Haverhill is a town and the seat of Grafton County, New Hampshire, United States. The population was 4,585 at the 2020 census. Haverhill includes the villages of Woodsville, Pike, and North Haverhill, the historic town center at Haverhill Corner, and the district of Mountain Lakes. Located here are Bedell Bridge State Park, Black Mountain State Forest, Kinder Memorial Forest, and Oliverian Valley Wildlife Preserve. It is home to the annual North Haverhill Fair.

==History==

Settled by citizens from Haverhill, Massachusetts, the town was first known as "Lower Cohos". This Lower Cohos name is derived from the original Abenaki people who had a base for agriculture here. It was incorporated in 1763 by colonial Governor Benning Wentworth, and in 1773 became the county seat of Grafton County. Haverhill was the terminus of the old Province Road, which connected the northern and western settlements with the seacoast. By 1859, when the town had 2,405 inhabitants, industries included three gristmills, twelve sawmills, a paper mill, a large tannery, a carriage manufacturer, an iron foundry, seven shoe factories, a printing office, and several mechanic shops. The town is home to the oldest documented covered bridge in the country still standing—the Haverhill–Bath Bridge, built in 1829.

The village of Woodsville, named for John L. Woods of Wells River, Vermont, was once an important railroad center. Woods operated a sawmill on the Ammonoosuc River, and developed a railroad supply enterprise following the establishment of the Boston, Concord & Montreal Railroad. The village of Pike was settled by future employees of the Pike Manufacturing Company, which was once the world's leading manufacturer of whetstones.

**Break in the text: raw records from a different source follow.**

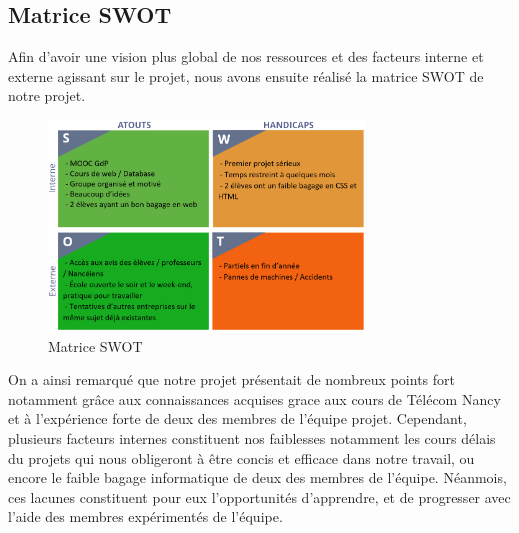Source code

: \documentclass[french,a4paper]{article}
\begin{document}
\subsection{Matrice SWOT}
Afin d’avoir une vision plus global de nos ressources et des facteurs interne et externe agissant sur le projet, nous avons ensuite réalisé la matrice SWOT de notre projet. 

\begin{figure}[H]
    \centering
    \includegraphics[width=0.75\textwidth]{img/SWOT.png}
    \caption{Matrice SWOT}
\end{figure} 

On a ainsi remarqué que notre projet présentait de nombreux points fort notamment grâce aux connaissances acquises grace aux cours de Télécom Nancy et à l’expérience forte de deux des membres de l’équipe projet.  Cependant, plusieurs facteurs internes constituent nos faiblesses notamment les cours délais du projets qui nous obligeront à être concis et efficace dans notre travail, ou encore le faible bagage informatique de deux des membres de l’équipe. Néanmois, ces lacunes constituent pour eux l’opportunités d’apprendre, et de progresser avec l’aide des membres expérimentés de l’équipe. 
\end{document}
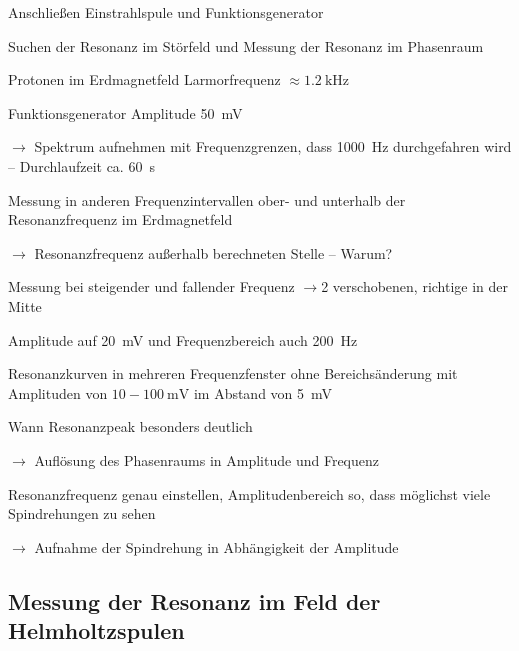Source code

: \documentclass[paper=a4,
	fontsize=10pt,
	DIV=18,
	twocolumn,
	parskip=half
	]{scrartcl}
\numberwithin{equation}{section}    %
\newcommand{\tra}{$\rightarrow$}
\begin{document}
\begin{compactitem}
	\item Anschließen Einstrahlspule und Funktionsgenerator
	\item Suchen der Resonanz im Störfeld und Messung der Resonanz im Phasenraum
	\item Protonen im Erdmagnetfeld Larmorfrequenz $\approx \SI{1.2}{\kilo\hertz}$
	\item Funktionsgenerator Amplitude \SI{50}{\milli\volt}
	\item[\tra] Spektrum aufnehmen mit Frequenzgrenzen, dass \SI{1000}{\hertz} durchgefahren wird \--- Durchlaufzeit ca. \SI{60}{\second}
	\item Messung in anderen Frequenzintervallen ober- und unterhalb der Resonanzfrequenz im Erdmagnetfeld 
	\item[\tra] Resonanzfrequenz außerhalb berechneten Stelle \--- Warum?
	\item Messung bei steigender und fallender Frequenz \tra 2 verschobenen, richtige in der Mitte
	\item Amplitude auf \SI{20}{\milli\volt} und Frequenzbereich auch \SI{200}{\hertz}
	\item Resonanzkurven in mehreren Frequenzfenster ohne Bereichsänderung mit Amplituden von $10-\SI{100}{\milli\volt}$ im Abstand von \SI{5}{\milli\volt}
	\item Wann Resonanzpeak besonders deutlich
	\item[\tra] Auflösung des Phasenraums in Amplitude und Frequenz
	\item Resonanzfrequenz genau einstellen, Amplitudenbereich so, dass möglichst viele Spindrehungen zu sehen
	\item[\tra] Aufnahme der Spindrehung in Abhängigkeit der Amplitude
\end{compactitem}


\subsection{Messung der Resonanz im Feld der Helmholtzspulen}
\label{vorbereitung6}

\begin{compactitem}
	\item 
\end{compactitem}
\end{document}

While the village of Haverhill Corner was historically considered to be the primary settlement in town, the town's municipal offices are currently located in the village of North Haverhill, with Grafton County's offices and courthouse located just two miles farther north along Route 10. The county seat offices were located in Woodsville until 1972, when the administrative offices relocated to rural land halfway between Woodsville and North Haverhill.

The village of Woodsville is now the commercial center of Haverhill and its smaller surrounding towns, including several in Vermont. Woodsville is home to the town's supermarkets, pharmacies, banks (including the headquarters of the regional Woodsville Guaranty Savings Bank), state liquor store, and most of its restaurants and chain stores, although a few are located in North Haverhill. The town's elementary and high schools, along with Cottage Hospital, a critical-access hospital serving the area, are all located in Woodsville.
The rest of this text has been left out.